Among the entries below, how many lines hold "uploads"? Only the number is wanted.
== Segment start ==
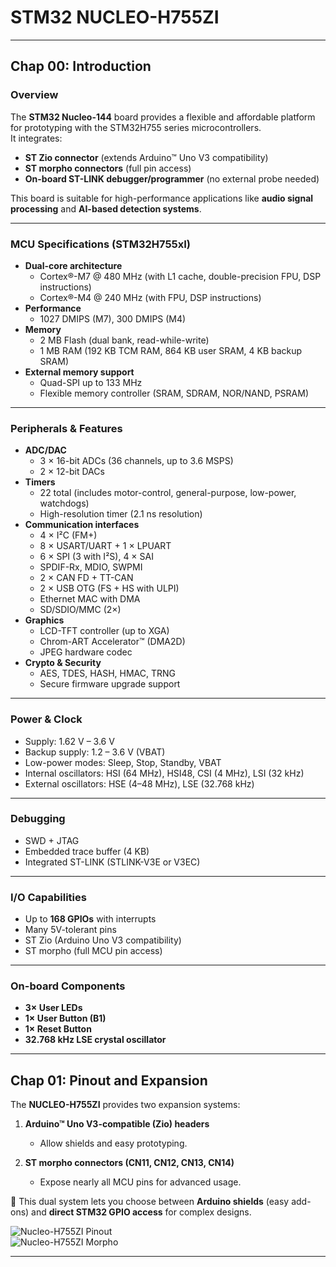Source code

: # STM32 NUCLEO-H755ZI 

---

## Chap 00: Introduction

### Overview
The **STM32 Nucleo-144** board provides a flexible and affordable platform for prototyping with the STM32H755 series microcontrollers.  
It integrates:
- **ST Zio connector** (extends Arduino™ Uno V3 compatibility)  
- **ST morpho connectors** (full pin access)  
- **On-board ST-LINK debugger/programmer** (no external probe needed)  

This board is suitable for high-performance applications like **audio signal processing** and **AI-based detection systems**.

---

### MCU Specifications (STM32H755xI)
- **Dual-core architecture**  
  - Cortex®-M7 @ 480 MHz (with L1 cache, double-precision FPU, DSP instructions)  
  - Cortex®-M4 @ 240 MHz (with FPU, DSP instructions)  
- **Performance**  
  - 1027 DMIPS (M7), 300 DMIPS (M4)  
- **Memory**  
  - 2 MB Flash (dual bank, read-while-write)  
  - 1 MB RAM (192 KB TCM RAM, 864 KB user SRAM, 4 KB backup SRAM)  
- **External memory support**  
  - Quad-SPI up to 133 MHz  
  - Flexible memory controller (SRAM, SDRAM, NOR/NAND, PSRAM)  

---

### Peripherals & Features
- **ADC/DAC**  
  - 3 × 16-bit ADCs (36 channels, up to 3.6 MSPS)  
  - 2 × 12-bit DACs  
- **Timers**  
  - 22 total (includes motor-control, general-purpose, low-power, watchdogs)  
  - High-resolution timer (2.1 ns resolution)  
- **Communication interfaces**  
  - 4 × I²C (FM+)  
  - 8 × USART/UART + 1 × LPUART  
  - 6 × SPI (3 with I²S), 4 × SAI  
  - SPDIF-Rx, MDIO, SWPMI  
  - 2 × CAN FD + TT-CAN  
  - 2 × USB OTG (FS + HS with ULPI)  
  - Ethernet MAC with DMA  
  - SD/SDIO/MMC (2×)  
- **Graphics**  
  - LCD-TFT controller (up to XGA)  
  - Chrom-ART Accelerator™ (DMA2D)  
  - JPEG hardware codec  
- **Crypto & Security**  
  - AES, TDES, HASH, HMAC, TRNG  
  - Secure firmware upgrade support  

---

### Power & Clock
- Supply: 1.62 V – 3.6 V  
- Backup supply: 1.2 – 3.6 V (VBAT)  
- Low-power modes: Sleep, Stop, Standby, VBAT  
- Internal oscillators: HSI (64 MHz), HSI48, CSI (4 MHz), LSI (32 kHz)  
- External oscillators: HSE (4–48 MHz), LSE (32.768 kHz)  

---

### Debugging
- SWD + JTAG  
- Embedded trace buffer (4 KB)  
- Integrated ST-LINK (STLINK-V3E or V3EC)  

---

### I/O Capabilities
- Up to **168 GPIOs** with interrupts  
- Many 5V-tolerant pins  
- ST Zio (Arduino Uno V3 compatibility)  
- ST morpho (full MCU pin access)  

---

### On-board Components
- **3× User LEDs**  
- **1× User Button (B1)**  
- **1× Reset Button**  
- **32.768 kHz LSE crystal oscillator**  

---

## Chap 01: Pinout and Expansion

The **NUCLEO-H755ZI** provides two expansion systems:

1. **Arduino™ Uno V3-compatible (Zio) headers**  
   - Allow shields and easy prototyping.  

2. **ST morpho connectors (CN11, CN12, CN13, CN14)**  
   - Expose nearly all MCU pins for advanced usage.  

📌 This dual system lets you choose between **Arduino shields** (easy add-ons) and **direct STM32 GPIO access** for complex designs.  

![Nucleo-H755ZI Pinout](https://os.mbed.com/media/uploads/jeromecoutant/nucleo_h755zi_zio.png)  
![Nucleo-H755ZI Morpho](https://os.mbed.com/media/uploads/jeromecoutant/nucleo_h755zi_morpho.png)  

---

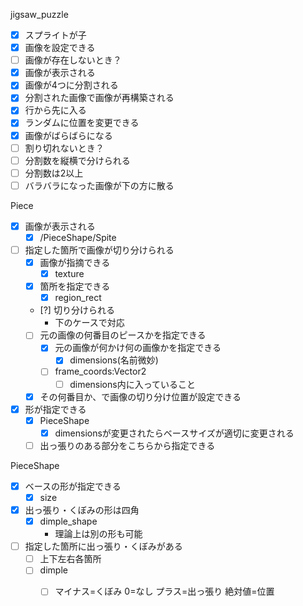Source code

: jigsaw_puzzle

- [x] スプライトが子
- [x] 画像を設定できる
- [ ] 画像が存在しないとき？
- [x] 画像が表示される
- [x] 画像が4つに分割される
- [x] 分割された画像で画像が再構築される
- [x] 行から先に入る 
- [x] ランダムに位置を変更できる
- [x] 画像がばらばらになる
- [ ] 割り切れないとき？
- [ ] 分割数を縦横で分けられる
- [ ] 分割数は2以上
- [ ] バラバラになった画像が下の方に散る

Piece
- [x] 画像が表示される
  - [x] /PieceShape/Spite
- [ ] 指定した箇所で画像が切り分けられる
  - [x] 画像が指摘できる
    - [x] texture
  - [x] 箇所を指定できる
    - [x] region_rect
  - [?] 切り分けられる
    - 下のケースで対応
  - [ ] 元の画像の何番目のピースかを指定できる
    - [x] 元の画像が何かけ何の画像かを指定できる
      - [x] dimensions(名前微妙)
    - [ ] frame_coords:Vector2
      - [ ] dimensions内に入っていること
  - [x] その何番目か、で画像の切り分け位置が設定できる  
- [x] 形が指定できる
  - [x] PieceShape
    - [x] dimensionsが変更されたらベースサイズが適切に変更される
  - [ ] 出っ張りのある部分をこちらから指定できる

PieceShape
- [x] ベースの形が指定できる
  - [x] size
- [x] 出っ張り・くぼみの形は四角
  - [x] dimple_shape
    - 理論上は別の形も可能
- [ ] 指定した箇所に出っ張り・くぼみがある
  - [ ] 上下左右各箇所
  - [ ] dimple
    - [ ] マイナス=くぼみ 0=なし プラス=出っ張り 絶対値=位置
  
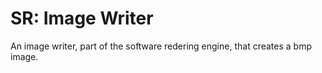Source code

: # SR: Image Writer

An image writer, part of the software redering engine, that creates a bmp image.
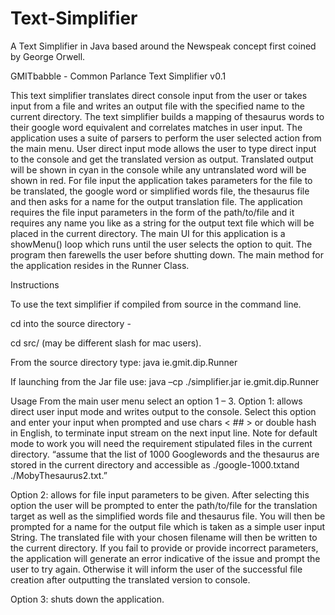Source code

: # Text-Simplifier
A Text Simplifier in Java based around the Newspeak concept first coined by George Orwell.

GMITbabble - Common Parlance Text Simplifier v0.1

This text simplifier translates direct console input from the user or takes input from a file and writes an output file with the specified name to the current directory. 
The text simplifier builds a mapping of thesaurus words to their google word equivalent and correlates matches in user input. The application uses a suite of parsers to 
perform the user selected action from the main menu. User direct input mode allows the user to type direct input to the console and get the translated version as output. 
Translated output will be shown in cyan in the console while any untranslated word will be shown in red. For file input the application takes parameters for the file to be 
translated, the google word or simplified words file, the thesaurus file and then asks for a name for the output translation file. The application requires the file input 
parameters in the form of the path/to/file and it requires any name you like as a string for the output text file which will be placed in the current directory. 
The main UI for this application is a showMenu() loop which runs until the user selects the option to quit. The program then farewells the user before shutting down. 
The main method for the application resides in the Runner Class. 

Instructions

To use the text simplifier if compiled from source in the command line.

cd into the source directory -  

cd src/ (may be different slash for mac users).

From the source directory type: java ie.gmit.dip.Runner

If launching from the Jar file use:
java –cp ./simplifier.jar ie.gmit.dip.Runner

Usage
From the main user menu select an option 1 – 3.
Option 1: allows direct user input mode and writes output to the console. Select this option and enter your input when prompted and use chars < ## > or double hash in English, 
to terminate input stream on the next input line. Note for default mode to work you will need the requirement stipulated files in the current directory. 
“assume that the list of 1000 Googlewords and the thesaurus are stored in the current directory and accessible as ./google-1000.txtand ./MobyThesaurus2.txt.”

Option 2: allows for file input parameters to be given. After selecting this option the user will be prompted to enter the path/to/file for the translation target as well as the 
simplified words file and thesaurus file. You will then be prompted for a name for the output file which is taken as a simple user input String. The translated file with your 
chosen filename will then be written to the current directory. If you fail to provide or provide incorrect parameters, the application will generate an error indicative of the 
issue and prompt the user to try again. Otherwise it will inform the user of the successful file creation after outputting the translated version to console.

Option 3: shuts down the application.
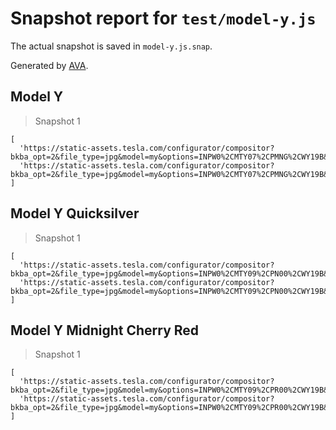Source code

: # Snapshot report for `test/model-y.js`

The actual snapshot is saved in `model-y.js.snap`.

Generated by [AVA](https://avajs.dev).

## Model Y

> Snapshot 1

    [
      'https://static-assets.tesla.com/configurator/compositor?bkba_opt=2&file_type=jpg&model=my&options=INPW0%2CMTY07%2CPMNG%2CWY19B&size=800&view=STUD_3QTR',
      'https://static-assets.tesla.com/configurator/compositor?bkba_opt=2&file_type=jpg&model=my&options=INPW0%2CMTY07%2CPMNG%2CWY19B&size=800&view=STUD_SEAT',
    ]

## Model Y Quicksilver

> Snapshot 1

    [
      'https://static-assets.tesla.com/configurator/compositor?bkba_opt=2&file_type=jpg&model=my&options=INPW0%2CMTY09%2CPN00%2CWY19B&size=800&view=STUD_3QTR',
      'https://static-assets.tesla.com/configurator/compositor?bkba_opt=2&file_type=jpg&model=my&options=INPW0%2CMTY09%2CPN00%2CWY19B&size=800&view=STUD_SEAT',
    ]

## Model Y Midnight Cherry Red

> Snapshot 1

    [
      'https://static-assets.tesla.com/configurator/compositor?bkba_opt=2&file_type=jpg&model=my&options=INPW0%2CMTY09%2CPR00%2CWY19B&size=800&view=STUD_3QTR',
      'https://static-assets.tesla.com/configurator/compositor?bkba_opt=2&file_type=jpg&model=my&options=INPW0%2CMTY09%2CPR00%2CWY19B&size=800&view=STUD_SEAT',
    ]
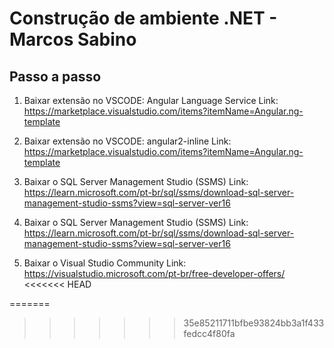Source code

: # Construção de ambiente .NET - Marcos Sabino
## Passo a passo

1. Baixar extensão no VSCODE: Angular Language Service
Link: https://marketplace.visualstudio.com/items?itemName=Angular.ng-template

2. Baixar extensão no VSCODE: angular2-inline
Link: https://marketplace.visualstudio.com/items?itemName=Angular.ng-template

3. Baixar o SQL Server Management Studio (SSMS)
Link: https://learn.microsoft.com/pt-br/sql/ssms/download-sql-server-management-studio-ssms?view=sql-server-ver16

4. Baixar o SQL Server Management Studio (SSMS)
Link: https://learn.microsoft.com/pt-br/sql/ssms/download-sql-server-management-studio-ssms?view=sql-server-ver16

5. Baixar o Visual Studio Community
Link: https://visualstudio.microsoft.com/pt-br/free-developer-offers/
<<<<<<< HEAD

=======
>>>>>>> 35e85211711bfbe93824bb3a1f433fedcc4f80fa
== Segment end ==
> [ANSWER AREA]: 2